The code in OP looks very inefficient, because you seem to send the same data to all clients, but copy the data N times and only then the network library merges the same data N times, leading to O(N^2).

If you just collected the whole data once in an array, then broadcast the result once, most of the work would be O(N).

… which would show up on the profile if that was the bottleneck.

enum Bool { True, False, FileNotFound };

They're probably not actually sending the same data to every client (mentioned an AOI system earlier in the thread).

Archduke said:

They're probably not actually sending the same data to every client (mentioned an AOI system earlier in the thread).

For the purpose of stress testing how much throughput I can get I was sending to everyone. I only mentioned AOI because I know this is not how the server should actually function and that I'm aware and already have a system.

wintertime said:

The code in OP looks very inefficient, because you seem to send the same data to all clients, but copy the data N times and only then the network library merges the same data N times, leading to O(N^2).

If you just collected the whole data once in an array, then broadcast the result once, most of the work would be O(N).

I'm at the mercy of enet with this one but you're absolutely right.

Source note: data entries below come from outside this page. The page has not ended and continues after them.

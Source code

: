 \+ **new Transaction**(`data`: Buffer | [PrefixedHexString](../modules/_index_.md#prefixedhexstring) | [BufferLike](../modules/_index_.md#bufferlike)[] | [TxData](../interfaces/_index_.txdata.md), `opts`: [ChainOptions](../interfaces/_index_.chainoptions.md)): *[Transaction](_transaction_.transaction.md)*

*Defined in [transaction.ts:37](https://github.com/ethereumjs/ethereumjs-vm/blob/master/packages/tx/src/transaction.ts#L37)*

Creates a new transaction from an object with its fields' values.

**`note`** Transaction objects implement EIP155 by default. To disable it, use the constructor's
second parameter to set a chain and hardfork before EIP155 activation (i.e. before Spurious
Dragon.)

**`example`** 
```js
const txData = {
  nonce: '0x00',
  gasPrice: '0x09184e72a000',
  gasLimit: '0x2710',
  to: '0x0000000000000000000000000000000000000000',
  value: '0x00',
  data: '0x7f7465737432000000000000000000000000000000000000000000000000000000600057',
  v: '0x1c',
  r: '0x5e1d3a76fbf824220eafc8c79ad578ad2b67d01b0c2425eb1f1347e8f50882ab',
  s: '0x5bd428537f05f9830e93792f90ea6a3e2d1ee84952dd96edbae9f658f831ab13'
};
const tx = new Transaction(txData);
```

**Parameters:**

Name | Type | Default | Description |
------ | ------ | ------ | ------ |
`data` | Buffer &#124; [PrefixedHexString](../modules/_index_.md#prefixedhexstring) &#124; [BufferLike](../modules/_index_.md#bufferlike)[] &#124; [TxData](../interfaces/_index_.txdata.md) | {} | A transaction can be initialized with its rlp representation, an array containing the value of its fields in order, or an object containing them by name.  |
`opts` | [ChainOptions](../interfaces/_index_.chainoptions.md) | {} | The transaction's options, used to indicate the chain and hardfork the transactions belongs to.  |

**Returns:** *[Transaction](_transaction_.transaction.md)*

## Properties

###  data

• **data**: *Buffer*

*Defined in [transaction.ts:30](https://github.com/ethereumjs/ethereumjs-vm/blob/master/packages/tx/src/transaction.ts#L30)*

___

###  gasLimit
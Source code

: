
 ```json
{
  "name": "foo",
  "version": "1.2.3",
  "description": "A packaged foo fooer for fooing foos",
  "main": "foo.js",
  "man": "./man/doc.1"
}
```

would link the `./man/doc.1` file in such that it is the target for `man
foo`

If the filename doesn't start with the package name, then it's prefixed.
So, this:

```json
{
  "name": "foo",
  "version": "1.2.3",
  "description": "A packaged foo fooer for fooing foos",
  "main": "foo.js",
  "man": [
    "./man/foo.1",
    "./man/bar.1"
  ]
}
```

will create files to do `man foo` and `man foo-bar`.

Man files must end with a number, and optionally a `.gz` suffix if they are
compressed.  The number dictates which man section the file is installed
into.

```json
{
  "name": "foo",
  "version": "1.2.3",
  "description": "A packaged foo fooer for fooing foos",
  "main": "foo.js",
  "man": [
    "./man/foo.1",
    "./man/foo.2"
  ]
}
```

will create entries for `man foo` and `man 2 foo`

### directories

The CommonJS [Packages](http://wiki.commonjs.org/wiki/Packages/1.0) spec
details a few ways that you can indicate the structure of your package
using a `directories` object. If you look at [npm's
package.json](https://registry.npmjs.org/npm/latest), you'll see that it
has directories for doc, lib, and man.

I should look into my own solution for grouping packets together before passing it to enet.

hplus0603 said:

16 milliseconds sounds better than 100, and even sounds pretty good if you're sending 400x400 == 160,000 packets.

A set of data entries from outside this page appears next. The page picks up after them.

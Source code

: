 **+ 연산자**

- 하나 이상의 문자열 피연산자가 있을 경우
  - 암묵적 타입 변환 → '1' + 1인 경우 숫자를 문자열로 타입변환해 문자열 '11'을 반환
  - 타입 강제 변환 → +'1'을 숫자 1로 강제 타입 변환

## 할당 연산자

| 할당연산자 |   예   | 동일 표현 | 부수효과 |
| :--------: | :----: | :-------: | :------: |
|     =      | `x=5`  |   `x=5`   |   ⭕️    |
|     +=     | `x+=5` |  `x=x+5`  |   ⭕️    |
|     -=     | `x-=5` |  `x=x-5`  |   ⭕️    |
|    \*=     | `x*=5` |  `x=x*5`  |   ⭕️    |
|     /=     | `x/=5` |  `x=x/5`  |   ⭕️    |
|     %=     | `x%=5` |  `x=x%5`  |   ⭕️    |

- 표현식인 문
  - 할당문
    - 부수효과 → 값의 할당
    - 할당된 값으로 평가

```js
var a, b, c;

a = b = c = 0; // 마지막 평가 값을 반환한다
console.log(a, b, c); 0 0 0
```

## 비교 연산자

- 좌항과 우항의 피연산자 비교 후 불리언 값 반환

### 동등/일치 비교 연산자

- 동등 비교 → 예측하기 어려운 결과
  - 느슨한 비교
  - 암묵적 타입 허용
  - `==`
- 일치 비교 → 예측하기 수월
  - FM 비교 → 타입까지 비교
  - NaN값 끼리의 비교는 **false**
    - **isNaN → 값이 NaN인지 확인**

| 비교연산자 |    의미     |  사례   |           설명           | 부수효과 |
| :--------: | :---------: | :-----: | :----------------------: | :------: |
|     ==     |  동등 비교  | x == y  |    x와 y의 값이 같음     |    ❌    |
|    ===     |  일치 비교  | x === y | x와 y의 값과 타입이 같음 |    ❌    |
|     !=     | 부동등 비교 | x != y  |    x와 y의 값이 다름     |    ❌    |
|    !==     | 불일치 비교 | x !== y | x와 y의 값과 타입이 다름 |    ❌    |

If you're still sending 400 12-byte packets to each of 400 users, you should make sure that you merge the payloads into 400 packets of 480 bytes each instead. I'm still un-clear on whether that is what you're doing or not. Maybe take a look at it using Wireshark?

ENet is already merging the packets and I've confirmed by counting the amount of send calls.

Either way I'm satisfied at the moment. I moved forward with my project and implemented my AOI system. I can handle a sufficient amount of players with my current setup but I will definitely come back to optimize this.

I appreciate all the reply guys.

EDIT: I created my own data aggregation system before sending it to ENet and I can now handle upwards of 3,000 constantly moving clients inside my AOI and the server isn't breaking a sweat. I think ENet's aggregation just isn't that great for sending tons of small packets. Thank you all.